You explain that the probation records are maintained by the Community Supervision and Corrections Department (the "department") at the direction of the criminal courts as part of the court's judicial functions. See Gov't Code § 76.002 (requiring district judges trying criminal cases to establish community supervision and correction departments, enforce the conditions of community supervision, and participate in the management of the department). You also state that the probation records pertain to an individual probationer and his compliance status and include the probation officer's notes. This office has concluded that a community supervision and corrections department holds probationers' records on behalf of the judiciary as an agent of the judiciary.
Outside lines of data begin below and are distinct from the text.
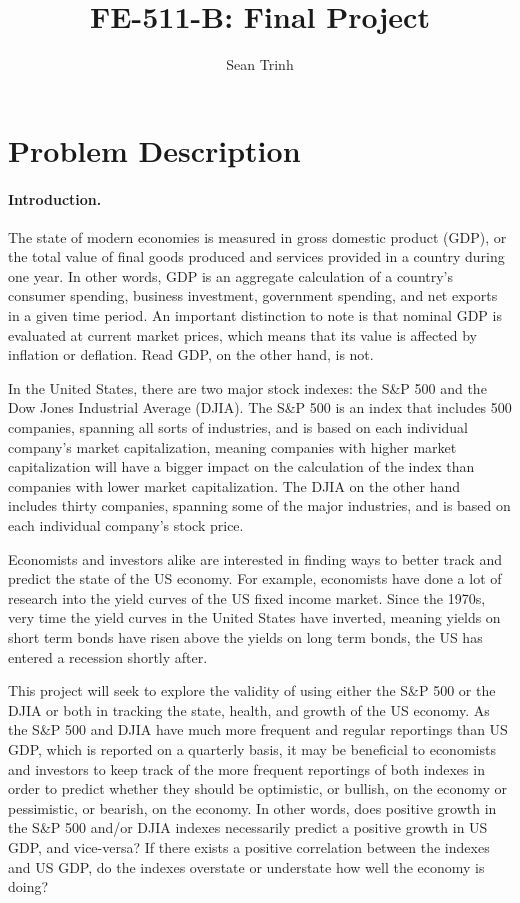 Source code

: \documentclass[11pt]{article}
\numberwithin{equation}{section}
\begin{document}
\title{FE-511-B: Final Project}

\author{Sean Trinh}


\maketitle


\section{Problem Description}

\paragraph{Introduction.}

The state of modern economies is measured in gross domestic product (GDP), or the total value of final goods produced and services provided in a country during one year. In other words, GDP is an aggregate calculation of a country's consumer spending, business investment, government spending, and net exports in a given time period. An important distinction to note is that nominal GDP is evaluated at current market prices, which means that its value is affected by inflation or deflation. Read GDP, on the other hand, is not.

In the United States, there are two major stock indexes: the S\&P 500 and the Dow Jones Industrial Average (DJIA). The S\&P 500 is an index that includes 500 companies, spanning all sorts of industries, and is based on each individual company's market capitalization, meaning companies with higher market capitalization will have a bigger impact on the calculation of the index than companies with lower market capitalization. The DJIA on the other hand includes thirty companies, spanning some of the major industries, and is based on each individual company's stock price.

Economists and investors alike are interested in finding ways to better track and predict the state of the US economy. For example, economists have done a lot of research into the yield curves of the US fixed income market. Since the 1970s, very time the yield curves in the United States have inverted, meaning yields on short term bonds have risen above the yields on long term bonds, the US has entered a recession shortly after.

This project will seek to explore the validity of using either the S\&P 500 or the DJIA or both in tracking the state, health, and growth of the US economy. As the S\&P 500 and DJIA have much more frequent and regular reportings than US GDP, which is reported on a quarterly basis, it may be beneficial to economists and investors to keep track of the more frequent reportings of both indexes in order to predict whether they should be optimistic, or bullish, on the economy or pessimistic, or bearish, on the economy. In other words, does positive growth in the S\&P 500 and/or DJIA indexes necessarily predict a positive growth in US GDP, and vice-versa? If there exists a positive correlation between the indexes and US GDP, do the indexes overstate or understate how well the economy is doing?
\end{document}
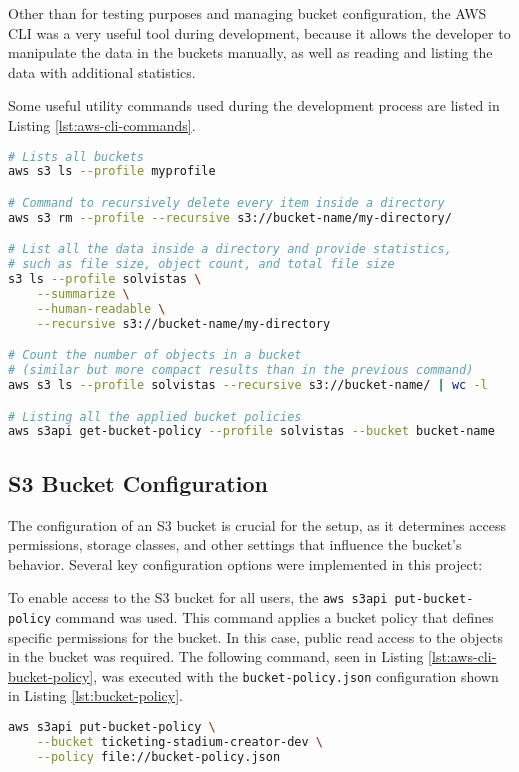 Other than for testing purposes and managing bucket configuration, the AWS CLI was a very useful tool during development, because it allows the developer to manipulate the data in the buckets manually, as well as reading and listing the data with additional statistics.

Some useful utility commands used during the development process are listed in Listing \ref{lst:aws-cli-commands}.

\begin{lstlisting}[language=bash, caption={Useful AWS CLI Commands}, label={lst:aws-cli-commands}]
# Lists all buckets
aws s3 ls --profile myprofile

# Command to recursively delete every item inside a directory
aws s3 rm --profile --recursive s3://bucket-name/my-directory/

# List all the data inside a directory and provide statistics,
# such as file size, object count, and total file size
s3 ls --profile solvistas \
    --summarize \
    --human-readable \
    --recursive s3://bucket-name/my-directory

# Count the number of objects in a bucket
# (similar but more compact results than in the previous command)
aws s3 ls --profile solvistas --recursive s3://bucket-name/ | wc -l

# Listing all the applied bucket policies
aws s3api get-bucket-policy --profile solvistas --bucket bucket-name

\end{lstlisting}

\subsection{S3 Bucket Configuration}
The configuration of an S3 bucket is crucial for the setup, as it determines access permissions, storage classes, and other settings that influence the bucket’s behavior. Several key configuration options were implemented in this project:

To enable access to the S3 bucket for all users, the \texttt{aws s3api put-bucket-policy} command was used. This command applies a bucket policy that defines specific permissions for the bucket. In this case, public read access to the objects in the bucket was required. The following command, seen in Listing \ref{lst:aws-cli-bucket-policy}, was executed with the \texttt{bucket-policy.json} configuration shown in Listing \ref{lst:bucket-policy}.

\begin{lstlisting}[language=bash, caption={AWS CLI Command to Set a Bucket Policy}, label={lst:aws-cli-bucket-policy}]
aws s3api put-bucket-policy \
    --bucket ticketing-stadium-creator-dev \
    --policy file://bucket-policy.json
\end{lstlisting}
Open Records Decision Nos. 646 at 5 (1996), 236 (1980) (records of an adult probation office, indicating whether probationers are complying with terms of probation, are records of the judiciary and not subject to the Act). Because the requested information constitutes the records of an individual on probation which are maintained by the department at the direction of the criminal courts as part of the courts' judicial function, we conclude that the documents at issue are records of the judiciary. Thus, the county has no obligation under the Act regarding the release of the records.(1)
This letter ruling is limited to the particular records at issue in this request and limited to the facts as presented to us; therefore, this ruling must not be relied upon as a previous determination regarding any other records or any other circumstances.
This ruling triggers important deadlines regarding the rights and responsibilities of the governmental body and of the requestor. For example, governmental bodies are prohibited from asking the attorney general to reconsider this ruling. Gov't Code § 552.301(f). If the governmental body wants to challenge this ruling, the governmental body must appeal by filing suit in Travis County within 30 calendar days. Id. § 552.324(b). In order to get the full benefit of such an appeal, the governmental body must file suit within 10 calendar days. Id. § 552.353(b)(3), (c). If the governmental body does not appeal this ruling and the governmental body does not comply with it, then both the requestor and the attorney general have the right to file suit against the governmental body to enforce this ruling. Id. § 552.321(a).
If this ruling requires the governmental body to release all or part of the requested information, the governmental body is responsible for taking the next step. Based on the statute, the attorney general expects that, within 10 calendar days of this ruling, the governmental body will do one of the following three things: 1) release the public records; 2) notify the requestor of the exact day, time, and place that copies of the records will be provided or that the records can be inspected; or 3) notify the requestor of the governmental body's intent to challenge this letter ruling in court. If the governmental body fails to do one of these three things within 10 calendar days of this ruling, then the requestor should report that failure to the attorney general's Open Government Hotline, toll free, at 877/673-6839. The requestor may also file a complaint with the district or county attorney. Id. § 552.3215(e).
If this ruling requires or permits the governmental body to withhold all or some of the requested information, the requestor can appeal that decision by suing the governmental body. Id. § 552.321(a); Texas Department of Public Safety v. Gilbreath, 842 S.W.2d 408,411 (Tex. App.--Austin 1992, no writ).
If the governmental body, the requestor, or any other person has questions or comments about this ruling, they may contact our office. Although there is no statutory deadline for contacting us, the attorney general prefers to receive any comments within 10 calendar days of the date of this ruling.
Ref: ID# 139068
Encl. Submitted documents
cc: Mr. Michael W. Brooks
1. The release of the requested information is within the discretion of the court, acting through its agent, the department. See Open Records Decision No. 646 at 4 n. 3 (1996) (citing Open Records Decision No. 236 at 2-3 (1980)).